* **Material for the task**
━━━━━━━━━━━━━━━━━━━━━━━━━━━━━━

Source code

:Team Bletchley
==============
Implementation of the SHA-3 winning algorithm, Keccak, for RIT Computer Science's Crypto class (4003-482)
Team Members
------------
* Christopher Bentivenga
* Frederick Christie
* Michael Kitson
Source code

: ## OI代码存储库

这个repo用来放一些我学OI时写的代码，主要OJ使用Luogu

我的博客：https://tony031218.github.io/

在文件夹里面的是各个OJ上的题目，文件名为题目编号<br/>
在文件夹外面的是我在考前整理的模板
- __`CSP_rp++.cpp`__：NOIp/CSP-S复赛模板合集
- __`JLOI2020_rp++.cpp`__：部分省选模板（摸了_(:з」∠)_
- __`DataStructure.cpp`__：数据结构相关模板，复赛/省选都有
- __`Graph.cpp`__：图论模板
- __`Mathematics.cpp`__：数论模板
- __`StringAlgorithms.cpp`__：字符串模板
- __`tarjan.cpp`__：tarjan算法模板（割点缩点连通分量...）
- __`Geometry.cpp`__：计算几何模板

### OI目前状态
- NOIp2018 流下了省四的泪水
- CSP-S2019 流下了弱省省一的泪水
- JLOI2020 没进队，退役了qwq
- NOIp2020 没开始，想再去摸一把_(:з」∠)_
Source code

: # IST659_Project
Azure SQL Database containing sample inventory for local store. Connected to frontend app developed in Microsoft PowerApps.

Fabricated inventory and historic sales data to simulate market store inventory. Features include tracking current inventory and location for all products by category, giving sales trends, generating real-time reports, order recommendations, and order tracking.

━━━━━━━━━━━━━━━━━━━━━━━━━━━━━━

* **Exercise prompt**
Write out every line from the records above, word for word.

* **Exercise output**
Source code

:Team Bletchley
==============
Implementation of the SHA-3 winning algorithm, Keccak, for RIT Computer Science's Crypto class (4003-482)
Team Members
------------
* Christopher Bentivenga
* Frederick Christie
* Michael Kitson
Source code

: ## OI代码存储库

这个repo用来放一些我学OI时写的代码，主要OJ使用Luogu

我的博客：https://tony031218.github.io/

在文件夹里面的是各个OJ上的题目，文件名为题目编号<br/>
在文件夹外面的是我在考前整理的模板
- __`CSP_rp++.cpp`__：NOIp/CSP-S复赛模板合集
- __`JLOI2020_rp++.cpp`__：部分省选模板（摸了_(:з」∠)_
- __`DataStructure.cpp`__：数据结构相关模板，复赛/省选都有
- __`Graph.cpp`__：图论模板
- __`Mathematics.cpp`__：数论模板
- __`StringAlgorithms.cpp`__：字符串模板
- __`tarjan.cpp`__：tarjan算法模板（割点缩点连通分量...）
- __`Geometry.cpp`__：计算几何模板

### OI目前状态
- NOIp2018 流下了省四的泪水
- CSP-S2019 流下了弱省省一的泪水
- JLOI2020 没进队，退役了qwq
- NOIp2020 没开始，想再去摸一把_(:з」∠)_
Source code

: # IST659_Project
Azure SQL Database containing sample inventory for local store. Connected to frontend app developed in Microsoft PowerApps.

Fabricated inventory and historic sales data to simulate market store inventory. Features include tracking current inventory and location for all products by category, giving sales trends, generating real-time reports, order recommendations, and order tracking.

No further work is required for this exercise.